■ **What is needed**: Look over the lines below. Report each one that includes the string "github".

Extracted records:
════════════════════
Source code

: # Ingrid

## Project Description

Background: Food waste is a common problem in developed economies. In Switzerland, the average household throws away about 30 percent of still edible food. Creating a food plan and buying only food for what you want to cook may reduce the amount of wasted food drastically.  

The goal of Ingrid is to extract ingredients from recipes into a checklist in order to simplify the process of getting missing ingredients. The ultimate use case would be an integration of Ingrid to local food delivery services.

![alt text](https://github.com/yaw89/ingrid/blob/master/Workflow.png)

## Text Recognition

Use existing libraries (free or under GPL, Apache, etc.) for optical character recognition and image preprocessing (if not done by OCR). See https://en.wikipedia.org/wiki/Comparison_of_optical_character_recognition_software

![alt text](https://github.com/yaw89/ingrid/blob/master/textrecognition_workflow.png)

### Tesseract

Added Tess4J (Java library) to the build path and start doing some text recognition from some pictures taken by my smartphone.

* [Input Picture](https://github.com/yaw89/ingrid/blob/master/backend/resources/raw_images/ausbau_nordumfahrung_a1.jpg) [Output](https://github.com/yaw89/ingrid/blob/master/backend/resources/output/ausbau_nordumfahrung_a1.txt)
════════════════════
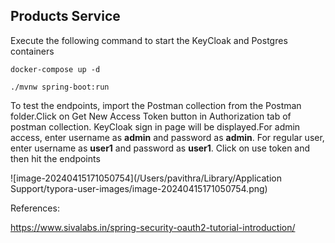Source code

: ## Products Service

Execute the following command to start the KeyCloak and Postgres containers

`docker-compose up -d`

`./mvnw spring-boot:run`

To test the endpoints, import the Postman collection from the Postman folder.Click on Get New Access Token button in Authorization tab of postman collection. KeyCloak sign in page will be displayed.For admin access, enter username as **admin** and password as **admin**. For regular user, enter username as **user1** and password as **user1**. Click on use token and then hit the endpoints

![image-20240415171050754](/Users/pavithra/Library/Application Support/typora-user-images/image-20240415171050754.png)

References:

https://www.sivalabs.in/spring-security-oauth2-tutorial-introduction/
════════════════════
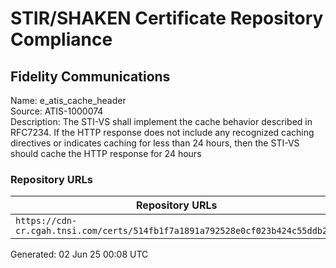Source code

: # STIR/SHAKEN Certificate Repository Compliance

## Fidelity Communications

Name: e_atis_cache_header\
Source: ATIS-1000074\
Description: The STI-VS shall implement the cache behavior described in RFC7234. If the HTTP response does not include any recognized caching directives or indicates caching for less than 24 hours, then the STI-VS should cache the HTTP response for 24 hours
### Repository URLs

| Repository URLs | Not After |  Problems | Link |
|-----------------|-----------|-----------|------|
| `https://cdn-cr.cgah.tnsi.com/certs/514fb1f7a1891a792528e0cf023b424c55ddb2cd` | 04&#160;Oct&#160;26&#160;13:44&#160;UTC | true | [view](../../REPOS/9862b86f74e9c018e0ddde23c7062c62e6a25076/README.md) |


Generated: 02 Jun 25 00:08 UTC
════════════════════
■ **Exercise result**:
![alt text](https://github.com/yaw89/ingrid/blob/master/Workflow.png)
![alt text](https://github.com/yaw89/ingrid/blob/master/textrecognition_workflow.png)
* [Input Picture](https://github.com/yaw89/ingrid/blob/master/backend/resources/raw_images/ausbau_nordumfahrung_a1.jpg) [Output](https://github.com/yaw89/ingrid/blob/master/backend/resources/output/ausbau_nordumfahrung_a1.txt)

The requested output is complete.